*** Begin section ***
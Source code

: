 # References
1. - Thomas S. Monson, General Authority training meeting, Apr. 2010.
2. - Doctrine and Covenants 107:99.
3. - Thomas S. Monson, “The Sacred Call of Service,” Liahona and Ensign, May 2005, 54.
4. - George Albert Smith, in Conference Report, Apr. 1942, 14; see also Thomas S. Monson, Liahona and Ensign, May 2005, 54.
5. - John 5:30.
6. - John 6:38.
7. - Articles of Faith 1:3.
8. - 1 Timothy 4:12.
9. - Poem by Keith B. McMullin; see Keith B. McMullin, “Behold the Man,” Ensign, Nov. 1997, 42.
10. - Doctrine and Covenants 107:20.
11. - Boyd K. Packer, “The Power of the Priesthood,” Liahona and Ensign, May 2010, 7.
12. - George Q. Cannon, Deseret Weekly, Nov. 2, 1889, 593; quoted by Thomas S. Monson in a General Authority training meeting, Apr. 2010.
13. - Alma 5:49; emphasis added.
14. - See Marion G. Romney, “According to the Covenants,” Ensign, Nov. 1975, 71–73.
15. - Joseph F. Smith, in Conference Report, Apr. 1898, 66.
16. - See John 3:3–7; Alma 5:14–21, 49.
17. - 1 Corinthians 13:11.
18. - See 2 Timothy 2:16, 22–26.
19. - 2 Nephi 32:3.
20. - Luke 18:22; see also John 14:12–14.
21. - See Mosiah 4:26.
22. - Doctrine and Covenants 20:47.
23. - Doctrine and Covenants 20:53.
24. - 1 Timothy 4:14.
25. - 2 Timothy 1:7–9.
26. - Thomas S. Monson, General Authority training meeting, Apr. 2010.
*** End section ***
§ HOW TO COMPLETE THIS TASK:
Report every line of the entries that carries the word "Monson".

§ TASK SOLUTION:
1. - Thomas S. Monson, General Authority training meeting, Apr. 2010.
3. - Thomas S. Monson, “The Sacred Call of Service,” Liahona and Ensign, May 2005, 54.
4. - George Albert Smith, in Conference Report, Apr. 1942, 14; see also Thomas S. Monson, Liahona and Ensign, May 2005, 54.
12. - George Q. Cannon, Deseret Weekly, Nov. 2, 1889, 593; quoted by Thomas S. Monson in a General Authority training meeting, Apr. 2010.
26. - Thomas S. Monson, General Authority training meeting, Apr. 2010.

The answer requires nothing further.